Awesome Men Throughout History: Robert Moog
So last weekend was Artscape, a huge public arts festival that takes over midtown Baltimore in July, invariably on the hottest or rainiest weekend of the month. I spent that time running lights and projection for High Zero, a local experimental music collective that brings musicans and artists in from all over the place for their Artscape performance series.
I mention this because a lot of those musicians favor electronic music (or just loud, dense blasts of electronic noise), and I wondered (because I am a nerd and wonder things like this fairly often) how many of them would have been there without Robert Moog, the inventor of the Moog synthesizer and one of the most important figures in electronic music. Whether you’re into circuit-bending and other abstract craziness or just a bro with some Daft Punk on your workout playlist, Robert Moog has influenced your life. Which is enough to make him an Awesome Man, I reckon.
At first glance, Moog comes off more like a science nerd than a music nerd. He got his bachelor’s in physics from Queens College, another one in electrical engineering from Columbia University, and then a doctorate in engineering physics from Cornell. Clearly, it wasn’t his academic career that introduced him to music.
No, it was a childhood interest in vacuum-tube theremins that started him down that road. He started building them in 1948, then started selling build-it-yourself theremin kits through his small company, R.A. Moog Co., which naturally got him thinking about other complex electronic music systems.
While synthesizers existed prior to Moog, they were cumbersome, limited in circuitry and function, and were often custom-built for specific purposes (like scoring the film Forbidden Planet, which was quite the undertaking, given the amount of unique circuits that had to be designed for it).
Moog’s innovations, which were made possible by the invention of the transistor, made electronic music systems smaller, cheaper, more reliable, and much easier to use. Moog’s team made a lot of improvements ? voltage control, sequencing, etc. ? but the biggest one, in my opinion, was the introduction of a keyboard as the primary user interface for his synthesizers.? Now the synthesizer could be used as a real musical instrument instead of a wall-sized curiosity that you couldn’t play without an engineering degree. And because his versatile machines were much easier to mass produce than older models, he began selling assembly kits to recording studios and sound engineers, again through his own company.
It didn’t take long for Moog’s efforts to get noticed elsewhere, either. His demonstration of a Bach piece arranged for synthesizer by Wendy Carlos and Rachel Elkind, two early believers in his work, got a standing ovation at the 1968 AES convention, and a recording of Bach pieces similarly arranged by Carlos and Elkind earned them three Grammys and was one of the highest-selling classical music recordings of all time.

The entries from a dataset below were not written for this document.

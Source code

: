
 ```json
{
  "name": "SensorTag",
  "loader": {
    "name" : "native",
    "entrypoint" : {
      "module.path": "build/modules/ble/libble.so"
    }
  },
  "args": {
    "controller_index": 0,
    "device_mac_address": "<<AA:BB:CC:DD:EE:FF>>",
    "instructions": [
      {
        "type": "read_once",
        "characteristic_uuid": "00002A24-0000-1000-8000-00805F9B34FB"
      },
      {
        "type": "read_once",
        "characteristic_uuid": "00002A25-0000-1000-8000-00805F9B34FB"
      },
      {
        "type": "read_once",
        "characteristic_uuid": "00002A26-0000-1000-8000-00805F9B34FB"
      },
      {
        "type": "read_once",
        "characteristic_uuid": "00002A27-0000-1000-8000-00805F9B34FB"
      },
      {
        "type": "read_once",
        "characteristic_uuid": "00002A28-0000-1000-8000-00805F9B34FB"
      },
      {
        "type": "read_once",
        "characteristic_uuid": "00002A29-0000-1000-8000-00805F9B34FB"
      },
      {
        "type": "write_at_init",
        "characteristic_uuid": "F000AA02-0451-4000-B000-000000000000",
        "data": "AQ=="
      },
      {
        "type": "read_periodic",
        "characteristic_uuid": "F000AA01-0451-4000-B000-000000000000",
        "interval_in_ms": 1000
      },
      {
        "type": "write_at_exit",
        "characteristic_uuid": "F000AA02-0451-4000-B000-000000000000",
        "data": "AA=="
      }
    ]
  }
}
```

In addition, pop artists like Diana Ross & the Supremes, the Doors, the Rolling Stones, the Byrds, and even Simon & Garfunkel were using Moog synthesizers in their recordings during the 1960s, and the 1970s saw Stevie Wonder and Giorgio Moroder produce more complex arrangements with the Moog; while Moogs had been used as an addition to traditional pop arrangements by the musicians noted above, Wonder and Moroder demonstrated that the Moog could be an alternative to them as well.
Of course, we know all this now, and electronic music has come a long way since then. But Moog was the guy who helped synthesizers make the transition from machine to instrument and, in his own way, gave them souls. I’ll leave you with him talking about that very subject, among other things, at the Red Bull Music Academy in Capetown, South Africa two years before his death, in 2003.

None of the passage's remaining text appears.